Department of Justice anti-trust lawyers reportedly opened talks with both the telecom giant and Time Warner about possible requirements for the merger to minimize the potential harm to competitors, the Bloomberg report said.

“The early-stage discussions suggest that government lawyers have nearly finished their months-long look at how AT&T, the biggest pay-TV distributor, would reshape the media landscape with its bid for the owner of CNN and HBO — and shows that the sides have moved on to talking about how they can make the merger work without harming rivals,” the report said.

AT&T believes its economic future must include in providing consumers with news, sports and entertainment on cell phones and other mobile devices, where consumers increasingly get their news and entertainment through a variety of sources, including SnapChat, a favorite of America’s youth.

Last month, Time Warner inked a deal with Snap Inc. — parent company of popular cell phone messaging app Snapchat —  to invest $100 million in Snap to partner with Warner Bros. studio for as many as 10 shows to be shown in Snap.

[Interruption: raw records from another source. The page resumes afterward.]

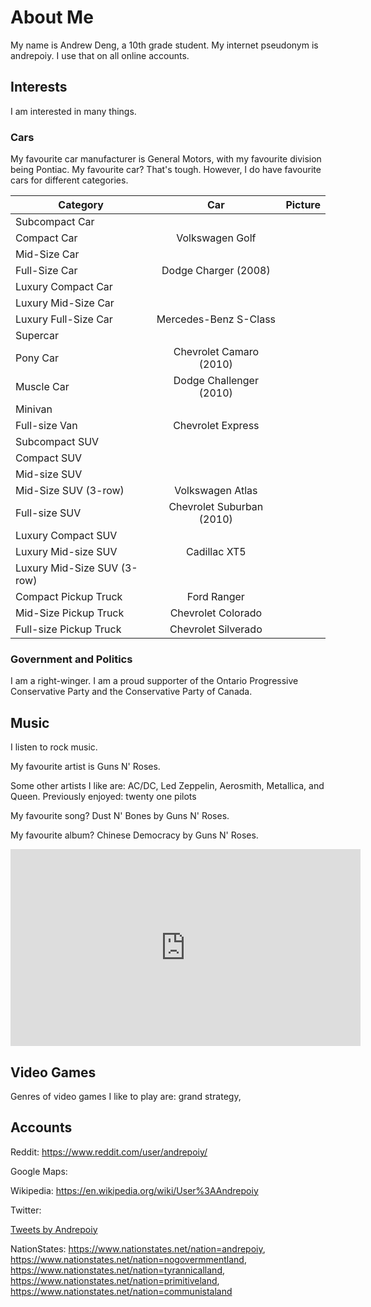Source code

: # About Me
My name is Andrew Deng, a 10th grade student. My internet pseudonym is andrepoiy. I use that on all online accounts.

## Interests
I am interested in many things. 

### Cars
My favourite car manufacturer is General Motors, with my favourite division being Pontiac. My favourite car? That's tough. However, I do have favourite cars for different categories.

| Category   | Car  | Picture  |
| ------------- |:-------------:| -----:|
| Subcompact Car | | |
| Compact Car | Volkswagen Golf  | |
| Mid-Size Car | | |
| Full-Size Car | Dodge Charger (2008)| |
| Luxury Compact Car | | |
| Luxury Mid-Size Car | | |
| Luxury Full-Size Car | Mercedes-Benz S-Class | |
| Supercar | | |
| Pony Car | Chevrolet Camaro (2010)| |
| Muscle Car | Dodge Challenger (2010)| |
| Minivan | | |
| Full-size Van | Chevrolet Express | |
| Subcompact SUV | | |
| Compact SUV | | |
| Mid-size SUV | | |
| Mid-Size SUV (3-row) | Volkswagen Atlas | |
| Full-size SUV | Chevrolet Suburban (2010)| |
| Luxury Compact SUV | | |
| Luxury Mid-size SUV | Cadillac XT5 | |
| Luxury Mid-Size SUV (3-row) |  | |
| Compact Pickup Truck | Ford Ranger | |
| Mid-Size Pickup Truck | Chevrolet Colorado | |
| Full-size Pickup Truck | Chevrolet Silverado | |

### Government and Politics
I am a right-winger. I am a proud supporter of the Ontario Progressive Conservative Party and the Conservative Party of Canada.

## Music
I listen to rock music. 

My favourite artist is Guns N' Roses. 

Some other artists I like are: AC/DC, Led Zeppelin, Aerosmith, Metallica, and Queen. Previously enjoyed: twenty one pilots

My favourite song? Dust N' Bones by Guns N' Roses. 

My favourite album? Chinese Democracy by Guns N' Roses.
<dl> <iframe width="560" height="315" src="https://www.youtube.com/embed/kPtCILgte10" frameborder="0" allow="accelerometer; autoplay; encrypted-media; gyroscope; picture-in-picture" allowfullscreen></iframe> </dl>

## Video Games
Genres of video games I like to play are: grand strategy, 

## Accounts
Reddit: https://www.reddit.com/user/andrepoiy/

Google Maps:

Wikipedia: https://en.wikipedia.org/wiki/User%3AAndrepoiy

Twitter: <dl> <a class="twitter-timeline" data-width="300" data-height="600" data-theme="light" href="https://twitter.com/Andrepoiy?ref_src=twsrc%5Etfw">Tweets by Andrepoiy</a> <script async src="https://platform.twitter.com/widgets.js" charset="utf-8"></script> </dl>

NationStates: https://www.nationstates.net/nation=andrepoiy, https://www.nationstates.net/nation=nogovermmentland, https://www.nationstates.net/nation=tyrannicalland, https://www.nationstates.net/nation=primitiveland, https://www.nationstates.net/nation=communistaland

If the telecom giant distribution succeeds in buying Time Warner, it will be able to provide its wireless phone subscribers and satellite TV subscribers with Time Warner’s cable programing, including HBO’s “Game of Thrones” and “Last Night Tonight with John Oliver,” CNN’s cable news, and other content from Cartoon Network, TNT, Turner Broadcasting Systems, Warner Bros and NBA TV.

AT&T has 21 million subscribers to its DirecTV satellite television service and four million U-verse TV subscribers. It also has  134 million cell phone subscribers.

Although the deal seems to be moving closer to government approval, it is uncertain what role, if any, will be played by President Trump.  Last year, he made a populist pledge to block the merger.

“As an example of the power structure I’m fighting, AT&T is buying Time Warner and thus CNN, a deal we will not approve in my administration because it’s too much concentration of power in the hands of too few,” Trump said during an October 2016 speech.

As President, Trump has repeatedly bashed CNN and its chief Jeff Zucker. There are conflicting reports about whether the White House will try to pressure AT&T to fire Zucker if the deal goes through.

“White House advisers have discussed a potential point of leverage over their adversary” — CNN, according to the New York Times, which quoted an unnamed “senior administration official.”

The Washington Post said that Trump’s role in the merger is “a wild card.”

But a CNN spokesman told TheWrap that Zucker is “absolutely not” in danger of losing his job.

Democrats, consumer groups, and competitors in both the pay-TV industry and media industry have expressed concern that the merger might allow AT&T to give preferential treatment to HBO, CNN, and other Time Warner media companies, which would hurt other content-providers.

The merger also would give AT&T Time Warner’s 10 percent ownership in Hulu, which streams television shows and other content, which is now owned by Time Warner.

The deal also would put AT&T in competition with Comcast, a cable provider that bought NBCUniversal in 2011 with approval of the Obama administration’s anti-trust unit.

The Time Warner-AT&T merger does not involve Time Warner Cable, which is owned by Charter and now called Spectrum.